Records contained in a dataset
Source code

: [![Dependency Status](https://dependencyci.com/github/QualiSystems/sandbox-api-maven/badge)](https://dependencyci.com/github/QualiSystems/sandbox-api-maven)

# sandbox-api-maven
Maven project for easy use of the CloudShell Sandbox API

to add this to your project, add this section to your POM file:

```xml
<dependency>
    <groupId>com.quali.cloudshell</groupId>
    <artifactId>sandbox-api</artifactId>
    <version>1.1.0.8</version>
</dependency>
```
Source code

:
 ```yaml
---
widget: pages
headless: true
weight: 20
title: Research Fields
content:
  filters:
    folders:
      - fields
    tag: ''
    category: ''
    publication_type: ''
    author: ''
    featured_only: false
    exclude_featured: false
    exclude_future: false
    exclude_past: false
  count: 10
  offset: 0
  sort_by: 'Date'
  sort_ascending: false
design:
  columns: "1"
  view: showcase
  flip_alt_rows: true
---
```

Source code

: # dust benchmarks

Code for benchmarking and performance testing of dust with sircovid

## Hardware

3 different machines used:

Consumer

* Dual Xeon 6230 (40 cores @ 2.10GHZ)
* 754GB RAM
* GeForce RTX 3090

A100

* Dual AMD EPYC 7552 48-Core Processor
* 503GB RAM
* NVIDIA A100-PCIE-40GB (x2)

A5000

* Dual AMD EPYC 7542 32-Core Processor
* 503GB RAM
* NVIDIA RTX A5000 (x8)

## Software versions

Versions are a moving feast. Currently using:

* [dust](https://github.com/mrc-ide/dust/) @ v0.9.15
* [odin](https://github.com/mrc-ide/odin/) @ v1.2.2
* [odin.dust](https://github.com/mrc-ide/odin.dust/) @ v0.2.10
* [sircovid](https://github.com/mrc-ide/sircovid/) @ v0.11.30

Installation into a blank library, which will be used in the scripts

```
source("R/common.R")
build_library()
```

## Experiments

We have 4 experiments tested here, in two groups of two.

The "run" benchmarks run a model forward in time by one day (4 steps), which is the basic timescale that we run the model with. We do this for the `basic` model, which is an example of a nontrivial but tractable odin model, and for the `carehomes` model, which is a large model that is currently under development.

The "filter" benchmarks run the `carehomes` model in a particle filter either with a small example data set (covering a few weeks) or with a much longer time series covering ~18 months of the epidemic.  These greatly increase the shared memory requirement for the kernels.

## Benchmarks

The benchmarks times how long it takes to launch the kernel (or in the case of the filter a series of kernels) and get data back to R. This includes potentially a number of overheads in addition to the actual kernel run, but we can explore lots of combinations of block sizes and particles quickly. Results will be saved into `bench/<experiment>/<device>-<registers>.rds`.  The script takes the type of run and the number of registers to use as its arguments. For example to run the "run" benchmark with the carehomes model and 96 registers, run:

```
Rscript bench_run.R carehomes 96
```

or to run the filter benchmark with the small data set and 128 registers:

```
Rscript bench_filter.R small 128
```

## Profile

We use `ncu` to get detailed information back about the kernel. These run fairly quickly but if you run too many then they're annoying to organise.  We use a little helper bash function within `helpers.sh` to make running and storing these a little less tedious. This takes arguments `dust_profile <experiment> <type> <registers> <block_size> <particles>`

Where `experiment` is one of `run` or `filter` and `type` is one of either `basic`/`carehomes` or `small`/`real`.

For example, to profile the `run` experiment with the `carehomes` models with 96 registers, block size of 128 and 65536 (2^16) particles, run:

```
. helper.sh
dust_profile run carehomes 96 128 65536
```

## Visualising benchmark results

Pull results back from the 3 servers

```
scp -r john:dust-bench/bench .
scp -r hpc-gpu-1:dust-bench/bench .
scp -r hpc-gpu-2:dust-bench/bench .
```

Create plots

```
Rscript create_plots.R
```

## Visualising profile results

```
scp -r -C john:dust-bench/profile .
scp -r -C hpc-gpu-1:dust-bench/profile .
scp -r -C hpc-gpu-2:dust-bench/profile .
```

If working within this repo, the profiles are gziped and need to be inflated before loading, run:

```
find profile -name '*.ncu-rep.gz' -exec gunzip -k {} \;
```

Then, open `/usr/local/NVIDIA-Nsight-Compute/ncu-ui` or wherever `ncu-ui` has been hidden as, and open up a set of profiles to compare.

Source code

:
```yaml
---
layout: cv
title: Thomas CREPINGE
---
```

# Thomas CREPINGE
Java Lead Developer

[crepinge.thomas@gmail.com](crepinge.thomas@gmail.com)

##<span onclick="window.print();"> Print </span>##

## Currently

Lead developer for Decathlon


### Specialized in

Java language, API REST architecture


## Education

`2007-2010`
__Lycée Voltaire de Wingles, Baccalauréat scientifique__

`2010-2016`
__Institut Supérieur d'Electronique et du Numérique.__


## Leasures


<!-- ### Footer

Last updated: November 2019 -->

▶ **AIM OF THE EXERCISE**: Find every line in the records that has the word "either". Copy those lines.

▶ **ANSWER**:
The "filter" benchmarks run the `carehomes` model in a particle filter either with a small example data set (covering a few weeks) or with a much longer time series covering ~18 months of the epidemic.  These greatly increase the shared memory requirement for the kernels.
Where `experiment` is one of `run` or `filter` and `type` is one of either `basic`/`carehomes` or `small`/`real`.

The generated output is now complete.